The metal lining in that "your" situation is a back up and most likely installed by the roofer.
Hopefully lapped properly with laps caulked or covered in roof cement and then covered with the roofing membrane.

(In my area, that membrane has a life span of 20 years, give or take, when properly installed, in an area like Florida that expected life span is shortened by half, give or take.)

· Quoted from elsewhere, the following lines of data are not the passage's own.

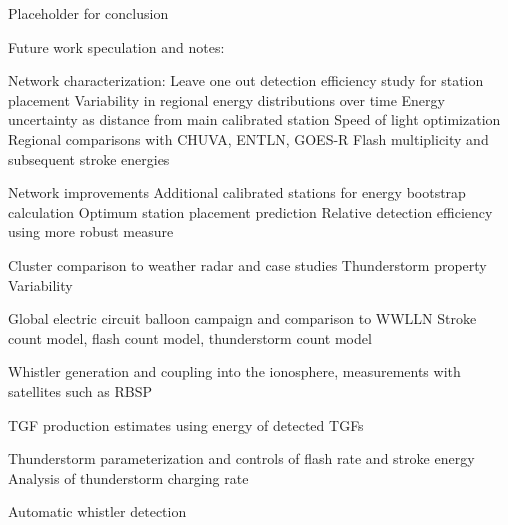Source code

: Placeholder for conclusion

Future work speculation and notes:

Network characterization:
  Leave one out detection efficiency study for station placement
  Variability in regional energy distributions over time
  Energy uncertainty as distance from main calibrated station
  Speed of light optimization
  Regional comparisons with CHUVA, ENTLN, GOES-R
  Flash multiplicity and subsequent stroke energies

Network improvements
  Additional calibrated stations for energy bootstrap calculation
  Optimum station placement prediction
  Relative detection efficiency using more robust measure

Cluster comparison to weather radar and case studies
  Thunderstorm property Variability

Global electric circuit balloon campaign and comparison to WWLLN
  Stroke count model, flash count model, thunderstorm count model

Whistler generation and coupling into the ionosphere, measurements with satellites such as RBSP

TGF production estimates using energy of detected TGFs

Thunderstorm parameterization and controls of flash rate and stroke energy
  Analysis of thunderstorm charging rate

Automatic whistler detection


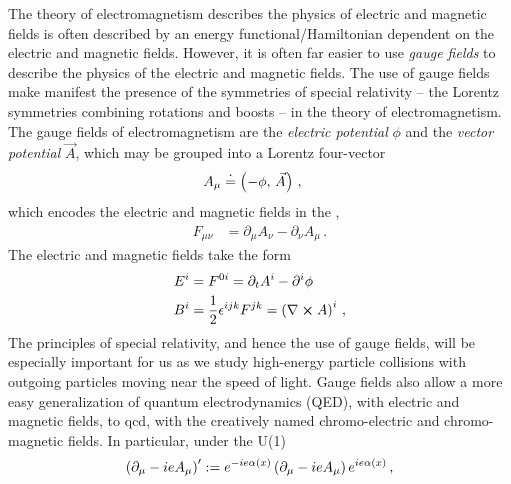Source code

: 

The theory of electromagnetism describes the physics of electric and magnetic fields is often described by an energy functional/Hamiltonian dependent on the electric and magnetic fields.
%
However, it is often far easier to use \textit{gauge fields} to describe the physics of the electric and magnetic fields.
%
The use of gauge fields make manifest the presence of the symmetries of special relativity -- the Lorentz symmetries combining rotations and boosts -- in the theory of electromagnetism.
%
The gauge fields of electromagnetism are the \textit{electric potential} \(\phi\) and the \textit{vector potential} \(\vec{A}\), which may be grouped into a Lorentz four-vector
\begin{align}
    A_\mu &\overset{\boldsymbol{\cdot}}{=} \left(-\phi, \, \vec{A}\right)
    \,,
\end{align}
which encodes the electric and magnetic fields in the ,
\begin{align}
    F_{\mu\nu} &= \partial_\mu A_\nu - \partial_\nu A_\mu
    \,.
\end{align}
%
The electric and magnetic fields take the form
\begin{align}
    E^i &= F^{0i} = \partial_t A^i - \partial^i \phi
    \\
    B^i
    &=
    {\frac{1}{2}} \epsilon^{ijk} F^{jk}
    =
    \left(\nabla \cross A\right)^i
    \,,
\end{align}
%
The principles of special relativity, and hence the use of gauge fields, will be especially important for us as we study high-energy particle collisions with outgoing particles moving near the speed of light.
%
Gauge fields also allow a more easy generalization of quantum electrodynamics (QED), with electric and magnetic fields, to \gls{qcd}, with the creatively named chromo-electric and chromo-magnetic fields.
%
In particular, under the U(1) 
\begin{align}
    \left(\partial_\mu - i e A_\mu\right)^\prime
    :=
    e^{-i e \alpha(x)}
    \left(\partial_\mu - i e A_\mu\right)
    e^{i e \alpha(x)}
    \,,
\end{align}
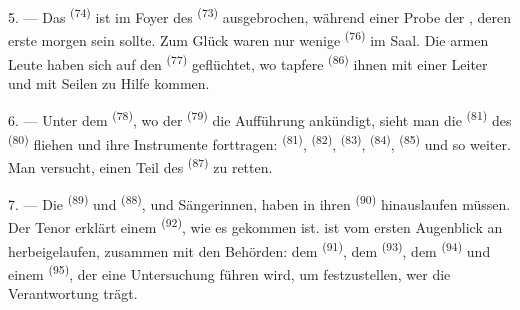 \VUsaut{5.0mm}
\VUsaut{3.4mm}

5. --- Das  \textsuperscript{(74)} ist im Foyer des 
\textsuperscript{(73)} ausgebrochen, während einer Probe der , deren
erste  morgen sein sollte. Zum Glück waren nur wenige
 \textsuperscript{(76)} im Saal. Die armen Leute haben sich auf den
 \textsuperscript{(77)} geflüchtet, wo tapfere
 \textsuperscript{(86)} ihnen mit einer Leiter und mit Seilen
zu Hilfe kommen.

6. --- Unter dem  \textsuperscript{(78)}, wo der 
\textsuperscript{(79)} die Aufführung ankündigt, sieht man die 
\textsuperscript{(81)} des  \textsuperscript{(80)} fliehen und ihre
Instrumente forttragen:  \textsuperscript{(81)}, 
\textsuperscript{(82)},  \textsuperscript{(83)}, 
\textsuperscript{(84)},  \textsuperscript{(85)} und so weiter. Man
versucht, einen Teil des  \textsuperscript{(87)} zu retten.

7. --- Die  \textsuperscript{(89)} und
 \textsuperscript{(88)},  und Sängerinnen,
haben in ihren  \textsuperscript{(90)} hinauslaufen müssen. Der
Tenor erklärt einem  \textsuperscript{(92)}, wie es gekommen ist.
 ist vom ersten Augenblick an herbeigelaufen, zusammen mit den
Behörden: dem  \textsuperscript{(91)}, dem
 \textsuperscript{(93)}, dem 
\textsuperscript{(94)} und einem 
\textsuperscript{(95)}, der eine Untersuchung führen wird, um festzustellen, wer die
Verantwortung trägt.
\VUsaut{6.0mm}
\VUfilet{22mm}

If the metal lining were installed by a tinner/metal man in the proper fashion it would be the finished product and not need to be covered by a roofing membrane, except at the portion where the metal lining runs under the one course of tile.


----------



## seeyou (Dec 12, 2008)

Slyfox said:


> The metal lining in that "your" situation is a back up and most likely installed by the roofer.
> Hopefully lapped properly with laps caulked or covered in roof cement and then covered with the roofing membrane.
> 
> (In my area, that membrane has a life span of 20 years, give or take, when properly installed, in an area like Florida that expected life span is shortened by half, give or take.)
> ...


I suspect that the metal is the original lining and the membrane was glued to it when it began to fail. In my experience, the membrane never works for very long glued to rusty metal.


----------



## miamicuse (Nov 13, 2011)

OK I see.

The metal lining I am sure is original, so that would date back say 42 years.

I thought it was some custom site fabricated sheet metal pieces that is continuous and seamless. Now in reading these posts may be it is not then, those are just sheet metal cut to fit, and in different planes there were overlapped and either nailed to the plywood and sealed with caulk or whatever which would explain the leak.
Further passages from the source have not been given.